> _Exercise objective_:
Search the listing below for the line containing "- [ ] Se debe visualizar todas las materias". From there through the line containing "- [x] Se debe crear", transcribe every line exactly, both ends included.

►

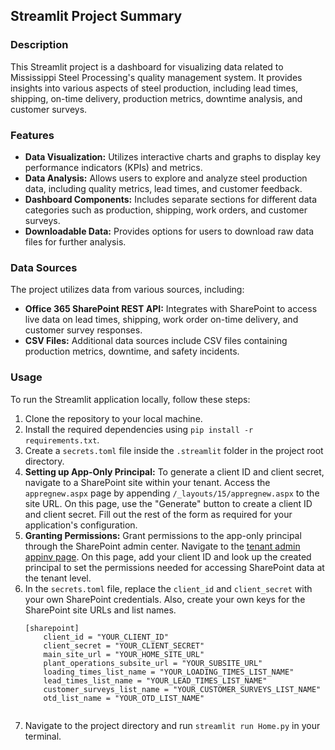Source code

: <h2>Streamlit Project Summary</h2>
<h3>Description</h3>
<p>This Streamlit project is a dashboard for visualizing data related to Mississippi Steel Processing's quality management system. It provides insights into various aspects of steel production, including lead times, shipping, on-time delivery, production metrics, downtime analysis, and customer surveys.</p>
<h3>Features</h3>
<ul>
    <li><strong>Data Visualization:</strong> Utilizes interactive charts and graphs to display key performance indicators (KPIs) and metrics.</li>
    <li><strong>Data Analysis:</strong> Allows users to explore and analyze steel production data, including quality metrics, lead times, and customer feedback.</li>
    <li><strong>Dashboard Components:</strong> Includes separate sections for different data categories such as production, shipping, work orders, and customer surveys.</li>
    <li><strong>Downloadable Data:</strong> Provides options for users to download raw data files for further analysis.</li>
</ul>
<h3>Data Sources</h3>
<p>The project utilizes data from various sources, including:</p>
<ul>
    <li><strong>Office 365 SharePoint REST API:</strong> Integrates with SharePoint to access live data on lead times, shipping, work order on-time delivery, and customer survey responses.</li>
    <li><strong>CSV Files:</strong> Additional data sources include CSV files containing production metrics, downtime, and safety incidents.</li>
</ul>
<h3>Usage</h3>
<p>To run the Streamlit application locally, follow these steps:</p>
<ol>
    <li>Clone the repository to your local machine.</li>
    <li>Install the required dependencies using <code>pip install -r requirements.txt</code>.</li>
    <li>Create a <code>secrets.toml</code> file inside the <code>.streamlit</code> folder in the project root directory.</li>
    <li>
    <strong>Setting up App-Only Principal:</strong> To generate a client ID and client secret, navigate to a SharePoint site within your tenant. Access the <code>appregnew.aspx</code> page by appending <code>/_layouts/15/appregnew.aspx</code> to the site URL. On this page, use the "Generate" button to create a client ID and client secret. Fill out the rest of the form as required for your application's configuration.
    </li>
    <li><strong>Granting Permissions:</strong> Grant permissions to the app-only principal through the SharePoint admin center. Navigate to the <a href="https://{your-tenant}.com/_layouts/15/appinv.aspx">tenant admin appinv page</a>. On this page, add your client ID and look up the created principal to set the permissions needed for accessing SharePoint data at the tenant level.</li>
    <li>In the <code>secrets.toml</code> file, replace the <code>client_id</code> and <code>client_secret</code> with your own SharePoint credentials. Also, create your own keys for the SharePoint site URLs and list names.</li>
    <pre><code>[sharepoint]
    client_id = "YOUR_CLIENT_ID"
    client_secret = "YOUR_CLIENT_SECRET"
    main_site_url = "YOUR_HOME_SITE_URL"
    plant_operations_subsite_url = "YOUR_SUBSITE_URL"
    loading_times_list_name = "YOUR_LOADING_TIMES_LIST_NAME"
    lead_times_list_name = "YOUR_LEAD_TIMES_LIST_NAME"
    customer_surveys_list_name = "YOUR_CUSTOMER_SURVEYS_LIST_NAME"
    otd_list_name = "YOUR_OTD_LIST_NAME"
    </code></pre>
    <li>Navigate to the project directory and run <code>streamlit run Home.py</code> in your terminal.</li>
</ol>
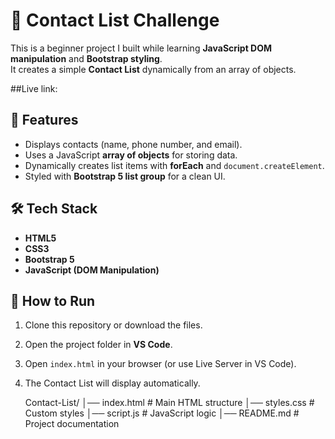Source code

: # 📇 Contact List Challenge

This is a beginner project I built while learning **JavaScript DOM manipulation** and **Bootstrap styling**.  
It creates a simple **Contact List** dynamically from an array of objects.

##Live link:


## 📌 Features
- Displays contacts (name, phone number, and email).
- Uses a JavaScript **array of objects** for storing data.
- Dynamically creates list items with **forEach** and `document.createElement`.
- Styled with **Bootstrap 5 list group** for a clean UI.

## 🛠️ Tech Stack
- **HTML5**
- **CSS3**
- **Bootstrap 5**
- **JavaScript (DOM Manipulation)**

## 🚀 How to Run
1. Clone this repository or download the files.
2. Open the project folder in **VS Code**.
3. Open `index.html` in your browser (or use Live Server in VS Code).
4. The Contact List will display automatically.

   Contact-List/
│── index.html # Main HTML structure
│── styles.css # Custom styles
│── script.js # JavaScript logic
│── README.md # Project documentation
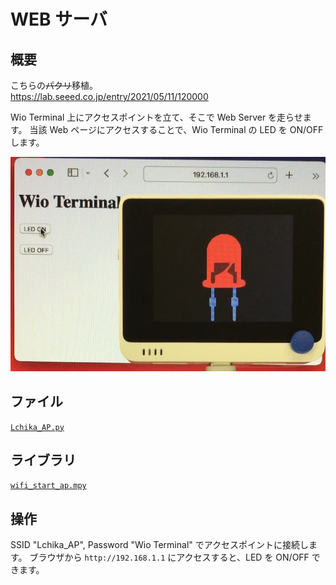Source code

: # WEB サーバ

## 概要
こちらの~~パクリ~~移植。<br/>
https://lab.seeed.co.jp/entry/2021/05/11/120000

Wio Terminal 上にアクセスポイントを立て、そこで Web Server を走らせます。
当該 Web ページにアクセスすることで、Wio Terminal の LED を ON/OFF します。

[![YouTube](./WebServer.jpg)](https://www.youtube.com/watch?v=K_zljt7O878)

## ファイル
   [`Lchika_AP.py`](/CIRCUITPY/Lchika_AP.py)

## ライブラリ
   [`wifi_start_ap.mpy`](/libsrc/wifi_start_ap.py)

## 操作
SSID "Lchika_AP", Password "Wio Terminal" でアクセスポイントに接続します。
ブラウザから `http://192.168.1.1` にアクセスすると、LED を ON/OFF できます。

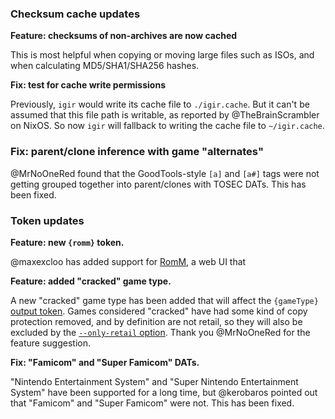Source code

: ### Checksum cache updates

**Feature: checksums of non-archives are now cached**

This is most helpful when copying or moving large files such as ISOs, and when calculating MD5/SHA1/SHA256 hashes.

**Fix: test for cache write permissions**

Previously, `igir` would write its cache file to `./igir.cache`. But it can't be assumed that this file path is writable, as reported by @TheBrainScrambler on NixOS. So now `igir` will fallback to writing the cache file to `~/igir.cache`.

### Fix: parent/clone inference with game "alternates"

@MrNoOneRed found that the GoodTools-style `[a]` and `[a#]` tags were not getting grouped together into parent/clones with TOSEC DATs. This has been fixed.

### Token updates

**Feature: new `{romm}` token.**

@maxexcloo has added support for [RomM](https://github.com/rommapp/romm), a web UI that

**Feature: added "cracked" game type.**

A new "cracked" game type has been added that will affect the `{gameType}` [output token](https://igir.io/output/tokens/). Games considered "cracked" have had some kind of copy protection removed, and by definition are not retail, so they will also be excluded by the [`--only-retail` option](https://igir.io/roms/filtering-preferences/#only-retail). Thank you @MrNoOneRed for the feature suggestion.

**Fix: "Famicom" and "Super Famicom" DATs.**

"Nintendo Entertainment System" and "Super Nintendo Entertainment System" have been supported for a long time, but @kerobaros pointed out that "Famicom" and "Super Famicom" were not. This has been fixed.
<!--stackedit_data:
eyJoaXN0b3J5IjpbMTA0MjA0NzczMSwtMTAyMTAwOTE3NCwtMT
k0NDQ2ODg4MywtMTg0MzExNzQxN119
-->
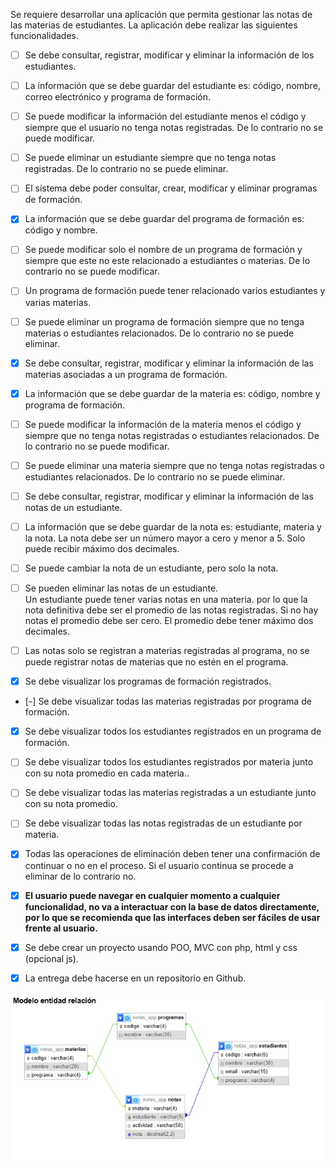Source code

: Se requiere desarrollar una aplicación que permita gestionar las notas de las materias de estudiantes. La aplicación debe realizar las siguientes funcionalidades.

- [ ] Se debe consultar, registrar, modificar y eliminar la información de los estudiantes.  
- [ ] La información que se debe guardar del estudiante es: código, nombre, correo electrónico y programa de formación.  
- [ ] Se puede modificar la información del estudiante menos el código y siempre que el usuario no tenga notas registradas. De lo contrario no se puede modificar.  
- [ ] Se puede eliminar un estudiante siempre que no tenga notas registradas. De lo contrario no se puede eliminar.  
    
- [ ] El sistema debe poder consultar, crear, modificar y eliminar programas de formación.  
- [x] La información que se debe guardar del programa de formación es: código y nombre.  
- [ ] Se puede modificar solo el nombre de un programa de formación y siempre que este no este relacionado a estudiantes o materias. De lo contrario no se puede modificar.  
- [ ] Un programa de formación puede tener relacionado varios estudiantes y varias materias.  
- [ ] Se puede eliminar un programa de formación siempre que no tenga materias o estudiantes relacionados. De lo contrario no se puede eliminar.  
    
- [x] Se debe consultar, registrar, modificar y eliminar la información de las materias asociadas a un programa de formación.  
- [x] La información que se debe guardar de la materia es: código, nombre y programa de formación.  
- [ ] Se puede modificar la información de la materia menos el código y siempre que no tenga notas registradas o estudiantes relacionados. De lo contrario no se puede modificar.  
- [ ] Se puede eliminar una materia siempre que no tenga notas registradas o estudiantes relacionados. De lo contrario no se puede eliminar.

- [ ] Se debe consultar, registrar, modificar y eliminar la información de las notas de un estudiante.  
- [ ] La información que se debe guardar de la nota es: estudiante, materia y la nota. La nota debe ser un número mayor a cero y menor a 5\. Solo puede recibir máximo dos decimales.  
- [ ] Se puede cambiar la nota de un estudiante, pero solo la nota.  
- [ ] Se pueden eliminar las notas de un estudiante.  
  Un estudiante puede tener varias notas en una materia. por lo que la nota definitiva debe ser el promedio de las notas registradas. Si no hay notas el promedio debe ser cero. El promedio debe tener máximo dos decimales.  
- [ ] Las notas solo se registran a materias registradas al programa, no se puede registrar notas de materias que no estén en el programa.  
    
- [x] Se debe visualizar los programas de formación registrados.  
- [-] Se debe visualizar todas las materias registradas por programa de formación.  
- [x] Se debe visualizar todos los estudiantes registrados en un programa de formación.  
- [ ] Se debe visualizar todos los estudiantes registrados por materia junto con su nota promedio en cada materia..  
- [ ] Se debe visualizar todas las materias registradas a un estudiante junto con su nota promedio.  
- [ ] Se debe visualizar todas las notas registradas de un estudiante por materia.  
- [x] Todas las operaciones de eliminación deben tener una confirmación de continuar o no en el proceso. Si el usuario continua se procede a eliminar de lo contrario no.  
- [x] **El usuario puede navegar en cualquier momento a cualquier funcionalidad, no va a interactuar con la base de datos directamente, por lo que se recomienda que las interfaces deben ser fáciles de usar frente al usuario.**  
    
- [x] Se debe crear un proyecto usando POO, MVC con php, html y css (opcional js).  
- [x] La entrega debe hacerse en un repositorio en Github.

![Modelo](Modelo-entidad-relacion.jpeg)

◄

> _Response to the task_:
- [ ] Se debe visualizar todas las materias registradas a un estudiante junto con su nota promedio.  
- [ ] Se debe visualizar todas las notas registradas de un estudiante por materia.  
- [x] Todas las operaciones de eliminación deben tener una confirmación de continuar o no en el proceso. Si el usuario continua se procede a eliminar de lo contrario no.  
- [x] **El usuario puede navegar en cualquier momento a cualquier funcionalidad, no va a interactuar con la base de datos directamente, por lo que se recomienda que las interfaces deben ser fáciles de usar frente al usuario.**  
    
- [x] Se debe crear un proyecto usando POO, MVC con php, html y css (opcional js).  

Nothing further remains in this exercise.